Lastly, impersonal language dilutes your message. The ‘ideal candidate’ isn’t the same as ‘you’ to someone reading your job post. Speaking to them directly helps them internalize your messaging.


Remove soft skills from job posting language, but not your hiring efforts

Soft skills don’t help job seekers determine whether they qualify and should apply. Highly qualified job seekers, in fact, are less likely to apply to a job full of vague requirements than one full of concrete requirements and responsibilities. 

The reason so much job posting language includes soft skills is because…so much job posting language includes soft skills. When hiring teams write job posts, they often scour other companies’ published job posts for possible content. Most job posts include soft skills, so job post writers continue to include them. 

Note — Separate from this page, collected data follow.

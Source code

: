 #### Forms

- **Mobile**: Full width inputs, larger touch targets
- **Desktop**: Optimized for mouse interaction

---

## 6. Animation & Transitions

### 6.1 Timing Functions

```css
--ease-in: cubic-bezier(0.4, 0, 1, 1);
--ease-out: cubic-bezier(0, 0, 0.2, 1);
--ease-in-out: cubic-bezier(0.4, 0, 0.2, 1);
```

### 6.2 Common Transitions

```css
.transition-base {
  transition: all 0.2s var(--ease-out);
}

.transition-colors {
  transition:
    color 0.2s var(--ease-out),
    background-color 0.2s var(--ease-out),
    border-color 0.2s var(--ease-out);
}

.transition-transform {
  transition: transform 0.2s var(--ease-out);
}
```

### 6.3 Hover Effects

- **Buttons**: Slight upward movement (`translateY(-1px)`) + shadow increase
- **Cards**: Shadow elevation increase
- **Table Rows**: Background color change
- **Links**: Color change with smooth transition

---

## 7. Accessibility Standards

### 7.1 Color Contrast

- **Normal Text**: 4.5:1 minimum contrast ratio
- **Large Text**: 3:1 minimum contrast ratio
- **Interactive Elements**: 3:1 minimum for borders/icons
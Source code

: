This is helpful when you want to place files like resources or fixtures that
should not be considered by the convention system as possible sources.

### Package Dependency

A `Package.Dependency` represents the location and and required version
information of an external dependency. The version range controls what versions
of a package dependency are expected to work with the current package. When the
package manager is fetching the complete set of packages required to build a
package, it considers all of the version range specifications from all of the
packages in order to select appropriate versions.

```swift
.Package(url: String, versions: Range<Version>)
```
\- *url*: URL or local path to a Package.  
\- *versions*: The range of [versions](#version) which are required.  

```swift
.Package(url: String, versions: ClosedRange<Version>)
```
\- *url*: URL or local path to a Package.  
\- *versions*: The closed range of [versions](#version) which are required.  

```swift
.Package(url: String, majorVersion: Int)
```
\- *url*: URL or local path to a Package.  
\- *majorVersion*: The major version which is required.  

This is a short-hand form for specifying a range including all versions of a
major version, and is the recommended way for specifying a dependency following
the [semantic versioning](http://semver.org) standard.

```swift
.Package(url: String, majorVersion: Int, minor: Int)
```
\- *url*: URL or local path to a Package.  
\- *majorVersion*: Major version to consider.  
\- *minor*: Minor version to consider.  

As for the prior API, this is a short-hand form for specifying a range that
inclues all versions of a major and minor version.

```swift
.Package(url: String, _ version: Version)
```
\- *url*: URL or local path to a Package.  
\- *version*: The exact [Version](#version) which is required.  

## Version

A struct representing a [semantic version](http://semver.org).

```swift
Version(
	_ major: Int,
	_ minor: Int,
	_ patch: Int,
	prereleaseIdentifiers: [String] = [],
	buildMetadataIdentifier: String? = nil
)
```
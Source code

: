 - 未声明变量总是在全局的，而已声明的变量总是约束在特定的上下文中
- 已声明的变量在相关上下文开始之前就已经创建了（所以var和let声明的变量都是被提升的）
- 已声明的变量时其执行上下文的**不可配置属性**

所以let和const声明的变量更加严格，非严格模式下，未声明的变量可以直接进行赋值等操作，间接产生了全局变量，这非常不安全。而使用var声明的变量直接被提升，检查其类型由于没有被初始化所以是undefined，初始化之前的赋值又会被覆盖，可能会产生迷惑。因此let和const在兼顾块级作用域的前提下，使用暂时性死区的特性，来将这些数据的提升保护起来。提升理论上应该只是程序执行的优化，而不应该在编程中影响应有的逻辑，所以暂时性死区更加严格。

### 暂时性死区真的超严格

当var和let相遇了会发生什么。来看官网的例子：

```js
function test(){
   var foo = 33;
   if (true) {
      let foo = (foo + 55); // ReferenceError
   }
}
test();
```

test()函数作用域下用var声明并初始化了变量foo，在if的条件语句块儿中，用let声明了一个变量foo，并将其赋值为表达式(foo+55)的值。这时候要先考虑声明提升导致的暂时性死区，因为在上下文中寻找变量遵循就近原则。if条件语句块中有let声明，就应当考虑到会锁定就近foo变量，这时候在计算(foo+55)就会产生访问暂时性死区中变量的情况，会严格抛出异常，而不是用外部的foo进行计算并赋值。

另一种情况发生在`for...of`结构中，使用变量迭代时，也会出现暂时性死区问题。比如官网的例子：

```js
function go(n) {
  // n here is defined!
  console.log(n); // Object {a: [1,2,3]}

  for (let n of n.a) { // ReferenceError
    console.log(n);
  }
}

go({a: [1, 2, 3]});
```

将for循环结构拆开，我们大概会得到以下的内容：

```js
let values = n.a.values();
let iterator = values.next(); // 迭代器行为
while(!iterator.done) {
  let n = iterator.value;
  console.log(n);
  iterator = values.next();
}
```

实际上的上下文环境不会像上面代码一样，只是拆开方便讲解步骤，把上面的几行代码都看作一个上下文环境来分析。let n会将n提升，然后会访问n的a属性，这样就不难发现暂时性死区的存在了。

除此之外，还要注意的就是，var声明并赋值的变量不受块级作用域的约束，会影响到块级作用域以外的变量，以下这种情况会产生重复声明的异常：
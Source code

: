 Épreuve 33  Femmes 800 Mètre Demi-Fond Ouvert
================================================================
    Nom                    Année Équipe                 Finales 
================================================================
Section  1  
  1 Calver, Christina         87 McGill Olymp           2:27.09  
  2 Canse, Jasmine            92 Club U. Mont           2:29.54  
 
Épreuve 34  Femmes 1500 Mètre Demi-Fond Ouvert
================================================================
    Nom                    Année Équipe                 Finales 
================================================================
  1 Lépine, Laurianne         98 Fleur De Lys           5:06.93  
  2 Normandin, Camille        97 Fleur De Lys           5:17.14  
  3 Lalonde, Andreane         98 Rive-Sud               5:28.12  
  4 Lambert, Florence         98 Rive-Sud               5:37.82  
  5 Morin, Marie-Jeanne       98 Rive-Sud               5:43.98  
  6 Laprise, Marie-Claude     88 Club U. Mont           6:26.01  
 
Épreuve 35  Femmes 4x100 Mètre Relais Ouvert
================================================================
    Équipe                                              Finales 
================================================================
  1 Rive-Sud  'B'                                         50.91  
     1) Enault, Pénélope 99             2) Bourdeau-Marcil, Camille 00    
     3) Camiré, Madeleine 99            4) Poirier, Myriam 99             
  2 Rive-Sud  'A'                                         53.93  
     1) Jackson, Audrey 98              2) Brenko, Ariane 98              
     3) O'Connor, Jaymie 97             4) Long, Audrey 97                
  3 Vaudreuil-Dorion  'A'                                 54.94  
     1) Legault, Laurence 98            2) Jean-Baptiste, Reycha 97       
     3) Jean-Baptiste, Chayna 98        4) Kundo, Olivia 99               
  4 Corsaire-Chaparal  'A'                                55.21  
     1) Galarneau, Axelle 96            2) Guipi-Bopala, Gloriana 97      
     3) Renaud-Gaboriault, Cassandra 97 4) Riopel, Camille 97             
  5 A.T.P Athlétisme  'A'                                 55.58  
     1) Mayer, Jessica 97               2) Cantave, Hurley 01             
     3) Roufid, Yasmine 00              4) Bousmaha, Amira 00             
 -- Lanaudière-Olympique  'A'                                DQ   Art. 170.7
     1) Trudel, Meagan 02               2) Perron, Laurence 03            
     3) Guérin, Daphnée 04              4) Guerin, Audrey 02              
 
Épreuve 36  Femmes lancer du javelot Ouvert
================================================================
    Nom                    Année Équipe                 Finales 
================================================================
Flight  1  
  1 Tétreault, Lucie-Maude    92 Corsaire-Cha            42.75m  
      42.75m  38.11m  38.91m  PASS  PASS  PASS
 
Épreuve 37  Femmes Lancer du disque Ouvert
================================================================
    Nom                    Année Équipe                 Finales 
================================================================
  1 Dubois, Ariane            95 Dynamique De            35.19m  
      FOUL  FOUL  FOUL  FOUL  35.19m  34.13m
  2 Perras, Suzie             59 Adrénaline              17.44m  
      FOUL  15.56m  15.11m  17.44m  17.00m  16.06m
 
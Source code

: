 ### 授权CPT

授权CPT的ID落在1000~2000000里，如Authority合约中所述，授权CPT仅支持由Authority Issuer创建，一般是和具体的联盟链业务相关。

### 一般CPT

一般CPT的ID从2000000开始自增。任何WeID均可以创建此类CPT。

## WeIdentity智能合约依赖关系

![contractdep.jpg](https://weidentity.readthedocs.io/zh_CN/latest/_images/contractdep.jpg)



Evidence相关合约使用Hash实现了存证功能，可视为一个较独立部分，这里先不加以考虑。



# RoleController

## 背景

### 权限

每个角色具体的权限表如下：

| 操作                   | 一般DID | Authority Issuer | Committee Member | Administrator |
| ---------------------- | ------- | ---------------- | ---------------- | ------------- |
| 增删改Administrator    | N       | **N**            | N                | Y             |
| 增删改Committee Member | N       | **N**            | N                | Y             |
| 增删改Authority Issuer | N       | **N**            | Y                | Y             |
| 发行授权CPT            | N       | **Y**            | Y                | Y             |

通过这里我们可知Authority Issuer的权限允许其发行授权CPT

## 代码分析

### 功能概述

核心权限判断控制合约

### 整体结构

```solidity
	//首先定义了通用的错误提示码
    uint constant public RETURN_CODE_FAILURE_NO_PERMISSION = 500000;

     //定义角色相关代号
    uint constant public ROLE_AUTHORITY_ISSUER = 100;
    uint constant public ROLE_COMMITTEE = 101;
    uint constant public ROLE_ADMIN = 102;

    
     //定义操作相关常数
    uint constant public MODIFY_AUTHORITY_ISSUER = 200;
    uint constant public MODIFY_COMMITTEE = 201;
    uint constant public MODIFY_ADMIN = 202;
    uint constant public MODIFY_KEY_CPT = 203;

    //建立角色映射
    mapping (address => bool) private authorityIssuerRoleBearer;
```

Again, some hiring teams believe that certain soft skills are the key to great employees that stay for a long time at the company. Regardless, job description language isn’t the place to address them. You can do that better in the interview and assessment processes. 


Skip the corporate jargon in job posting language

At the end of the day, corporate cliches can confuse and deter qualified job seekers, so leave them out of your job posting language. Also, soft skills don’t add anything except potential confusion. Feel free to leave them out too and address them in the interview and assessment processes instead.

Job listings are often the only window job seekers get into your job and your company. Including corporate jargon or soft skills can cloud their view. Instead of encouraging qualified job seekers to apply, your hiring team may inadvertently deter qualified job seekers and encourage unqualified applicants. It’s best to leave them out of your job posting language.